▶ Problem
Go line by line through the entries below and copy those containing the string "begin".

-- Source information follows --

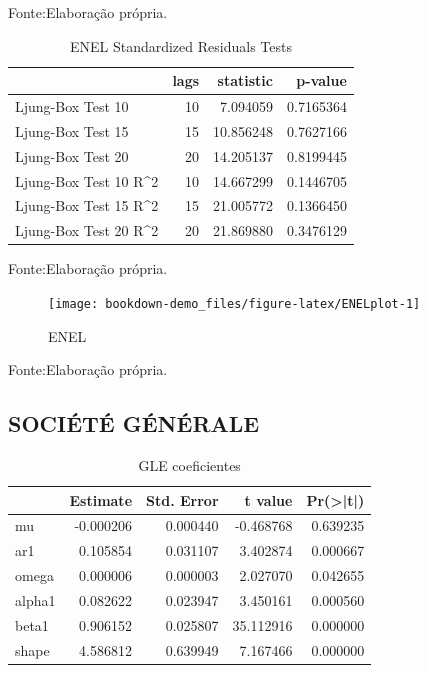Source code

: \documentclass[
  12pt,
  a4paper,
  openany]{book}
\begin{document}
Fonte:Elaboração própria.

\justifying
\bigskip

\begin{table}[!h]

\caption{\label{tab:unnamed-chunk-25}ENEL Standardized Residuals Tests}
\centering
\begin{tabular}[t]{lrrr}
\toprule
  & lags & statistic & p-value\\
\midrule
Ljung-Box Test 10 & 10 & 7.094059 & 0.7165364\\
Ljung-Box Test 15 & 15 & 10.856248 & 0.7627166\\
Ljung-Box Test 20 & 20 & 14.205137 & 0.8199445\\
Ljung-Box Test 10 R\textasciicircum{}2 & 10 & 14.667299 & 0.1446705\\
Ljung-Box Test 15 R\textasciicircum{}2 & 15 & 21.005772 & 0.1366450\\
\addlinespace
Ljung-Box Test 20 R\textasciicircum{}2 & 20 & 21.869880 & 0.3476129\\
\bottomrule
\end{tabular}
\end{table}
\FloatBarrier
\centering

Fonte:Elaboração própria.

\justifying
\bigskip
\begin{figure}

{\centering \texttt{[image: bookdown-demo\_files/figure-latex/ENELplot-1]} 

}

\caption{ENEL}\label{fig:ENELplot}
\end{figure}
\FloatBarrier
\centering

Fonte:Elaboração própria.

\justifying
\bigskip

\hypertarget{sociuxe9tuxe9-guxe9nuxe9rale}{%
\subsection{SOCIÉTÉ GÉNÉRALE}\label{sociuxe9tuxe9-guxe9nuxe9rale}}

\begin{table}[!h]

\caption{\label{tab:unnamed-chunk-27}GLE coeficientes}
\centering
\begin{tabular}[t]{lrrrr}
\toprule
  &  Estimate &  Std. Error &  t value & Pr(>|t|)\\
\midrule
mu & -0.000206 & 0.000440 & -0.468768 & 0.639235\\
ar1 & 0.105854 & 0.031107 & 3.402874 & 0.000667\\
omega & 0.000006 & 0.000003 & 2.027070 & 0.042655\\
alpha1 & 0.082622 & 0.023947 & 3.450161 & 0.000560\\
beta1 & 0.906152 & 0.025807 & 35.112916 & 0.000000\\
\addlinespace
shape & 4.586812 & 0.639949 & 7.167466 & 0.000000\\
\bottomrule
\end{tabular}
\end{table}
\FloatBarrier
\centering
\end{document}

-- Source information concluded --

▶ Final answer
\begin{document}
\begin{table}[!h]
\begin{tabular}[t]{lrrr}
\begin{figure}
\begin{table}[!h]
\begin{tabular}[t]{lrrrr}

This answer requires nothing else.